Caitlin Bovery, sea turtle rehabilitation assistant coordinator, records a video of Gumbo Limbo senior aquarist Keith Herman
and manager Leanne Welch as they dump plastic bottles into the center’s near-shore reef aquarium.
The bottles, 70 pounds’ worth, were collected from the beach and surrounding areas. The intent was
to show visitors how plastic and other debris create floating patches of garbage in oceans.
Tim Stepien/The Coastal Star
By Steve Plunkett
First, numbers from the “Marine Debris Timeline” exhibit at the Gumbo Limbo Nature Center:
• Two to four weeks: how long it takes a banana peel or paper cup to decompose in the ocean.
• 10 to 20 years: the time a plastic shopping bag lingers in the water.
• 450 years: the long life in the Atlantic Ocean of a disposable diaper.
The numbers helped frame four days of special activities at Boca Raton’s wildlife sanctuary as center personnel observed World Oceans Day on June 8. The celebration included a coastal cleanup, the “trashing” of an aquarium with plastic bottles and creating a “blanket” of Mylar balloons collected from the city’s beaches.
Ali Courtemanche and Sydney Jimenez, marine turtle specialists at Gumbo Limbo, needed only a week to gather 53 Mylar balloons left over from beach parties. Taped together, the balloons, which take 50 to 100 years to disintegrate, formed a blanket 21 feet long and 5 feet wide.
World Oceans Day is intended to raise awareness of how manmade debris affects marine life. The marquee event at Gumbo Limbo was a contest to guess how much plastic was floating in the center’s near-shore reef aquarium.
In a media-only event that Gumbo Limbo posted on its Facebook page, workers dumped tubs of plastic into the octagon-shaped pool.
“That was really cool, something we have never done before,” environmental program coordinator Kristin Child said. “We just emptied 70 pounds of plastic bottles and assorted plastic containers into our near-shore reef aquarium, and it is floating around like the Pacific gyre,” an ocean garbage patch.
Gumbo Limbo senior aquarist Keith Herman said the 70 pounds equaled one-tenth of the amount of plastic that humans drop into oceans around the globe each second.

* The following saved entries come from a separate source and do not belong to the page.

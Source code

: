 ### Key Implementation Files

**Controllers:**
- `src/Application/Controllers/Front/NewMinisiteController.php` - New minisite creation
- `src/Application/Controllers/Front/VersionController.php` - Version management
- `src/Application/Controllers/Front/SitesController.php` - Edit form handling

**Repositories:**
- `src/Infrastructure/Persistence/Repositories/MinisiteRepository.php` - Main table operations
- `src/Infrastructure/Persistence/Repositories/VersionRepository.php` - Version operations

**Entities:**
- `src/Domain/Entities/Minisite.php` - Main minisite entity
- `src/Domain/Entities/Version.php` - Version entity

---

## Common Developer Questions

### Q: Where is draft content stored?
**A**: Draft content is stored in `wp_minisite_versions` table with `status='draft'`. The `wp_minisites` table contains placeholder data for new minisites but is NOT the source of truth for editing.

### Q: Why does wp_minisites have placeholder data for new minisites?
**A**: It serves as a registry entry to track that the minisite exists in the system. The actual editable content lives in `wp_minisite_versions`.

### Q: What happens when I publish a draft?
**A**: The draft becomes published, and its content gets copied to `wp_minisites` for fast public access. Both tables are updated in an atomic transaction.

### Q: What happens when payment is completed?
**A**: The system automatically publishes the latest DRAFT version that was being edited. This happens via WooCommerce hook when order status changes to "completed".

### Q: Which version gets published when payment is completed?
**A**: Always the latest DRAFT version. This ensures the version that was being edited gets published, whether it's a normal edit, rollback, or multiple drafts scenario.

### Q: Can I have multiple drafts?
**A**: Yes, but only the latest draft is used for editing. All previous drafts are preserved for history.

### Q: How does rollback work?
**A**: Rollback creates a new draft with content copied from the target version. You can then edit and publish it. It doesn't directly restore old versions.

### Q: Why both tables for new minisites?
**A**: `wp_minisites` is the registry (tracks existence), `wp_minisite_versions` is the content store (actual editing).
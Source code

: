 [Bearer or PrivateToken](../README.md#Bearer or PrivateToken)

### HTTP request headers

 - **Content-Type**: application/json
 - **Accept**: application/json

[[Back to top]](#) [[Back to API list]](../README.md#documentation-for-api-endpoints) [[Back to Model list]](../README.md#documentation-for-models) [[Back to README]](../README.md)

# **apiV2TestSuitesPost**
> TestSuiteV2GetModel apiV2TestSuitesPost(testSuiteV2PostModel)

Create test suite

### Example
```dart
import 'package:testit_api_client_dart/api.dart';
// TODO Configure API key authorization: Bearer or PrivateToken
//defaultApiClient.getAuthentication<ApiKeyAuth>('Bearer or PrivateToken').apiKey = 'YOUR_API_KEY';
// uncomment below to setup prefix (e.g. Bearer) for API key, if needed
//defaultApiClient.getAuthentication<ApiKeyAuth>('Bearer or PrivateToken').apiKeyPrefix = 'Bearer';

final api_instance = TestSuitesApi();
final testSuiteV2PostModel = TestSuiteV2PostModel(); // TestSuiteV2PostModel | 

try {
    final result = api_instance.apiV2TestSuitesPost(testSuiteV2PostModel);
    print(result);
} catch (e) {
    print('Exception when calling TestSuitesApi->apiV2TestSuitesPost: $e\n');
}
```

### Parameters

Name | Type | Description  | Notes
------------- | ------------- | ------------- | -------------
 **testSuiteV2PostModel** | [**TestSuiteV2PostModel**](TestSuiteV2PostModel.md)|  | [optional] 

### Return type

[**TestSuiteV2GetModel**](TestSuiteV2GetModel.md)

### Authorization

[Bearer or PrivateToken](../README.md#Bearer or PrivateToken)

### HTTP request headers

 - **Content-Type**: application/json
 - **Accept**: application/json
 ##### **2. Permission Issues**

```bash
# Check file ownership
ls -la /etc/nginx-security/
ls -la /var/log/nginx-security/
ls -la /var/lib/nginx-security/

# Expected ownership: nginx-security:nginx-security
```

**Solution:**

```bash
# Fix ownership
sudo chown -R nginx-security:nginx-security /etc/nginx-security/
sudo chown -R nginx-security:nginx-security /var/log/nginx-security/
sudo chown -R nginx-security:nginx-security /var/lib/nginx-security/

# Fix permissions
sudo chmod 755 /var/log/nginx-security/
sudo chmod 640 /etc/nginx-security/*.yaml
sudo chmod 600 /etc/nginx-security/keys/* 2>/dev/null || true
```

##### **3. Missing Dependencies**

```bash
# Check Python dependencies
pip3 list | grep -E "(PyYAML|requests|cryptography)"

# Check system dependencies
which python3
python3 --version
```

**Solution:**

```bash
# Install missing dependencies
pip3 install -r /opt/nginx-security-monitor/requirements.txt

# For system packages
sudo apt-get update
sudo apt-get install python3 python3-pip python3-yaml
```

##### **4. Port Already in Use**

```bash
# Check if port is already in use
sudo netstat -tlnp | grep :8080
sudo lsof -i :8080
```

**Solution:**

Herman decorated the center of the adjacent mangrove aquarium with 34.2 pounds of debris he picked up in just one hour walking on a path to the Intracoastal mangroves on the center’s property. He did not have to cover much ground to collect it.
“I went within 20 to 30 feet on either side,” Herman said.
Laura Reams, visiting from Maryland, came closest out of about 400 entries in guessing how many bottles were dumped in the Great Gumbo Garbage Patch.
“She guesses 1,282 and the actual number was 1,306,” Child said.
Reams’ prize was to become the adoptive mother of a sea turtle at Gumbo Limbo. Visitors usually donate $50 to adopt a resident turtle or $25 to adopt a hatchling.
All the plastic in the aquarium was removed and recycled.
“Please reduce, reuse, and recycle … you can make a difference!” the center urged its Facebook friends.
Lanai Robinson, who made up the one-woman Team Honeybee, collected a winning 254 pieces of trash in the six-hour coastal cleanup contest June 10.
“We did not go with weight, because it is easy to pick up big things and harder to pick up the small things,” Child said.
Robinson won a package of reusable water bottles, gloves, grabbers and sunscreen, so she could continue her cleanup work.
The Gumbo Limbo efforts were echoed the following Tuesday in City Hall.
Margaret FitzSimons and Cristina Hicks, the chair and vice chair of Boca Raton’s Green Living Advisory Board, asked City Council members to stop the use of plastic trash bags at the beaches.
“This really undermines all of the work that Gumbo Limbo is doing to try to eliminate plastic just from our consumer cycle. It ends up in our oceans, and turtles think they’re jellyfish; they end up eating them. And we’re putting more turtles at the hospital at Gumbo Limbo because of that,” Hicks said.
She and FitzSimons also asked that recycle bins be placed at the beaches.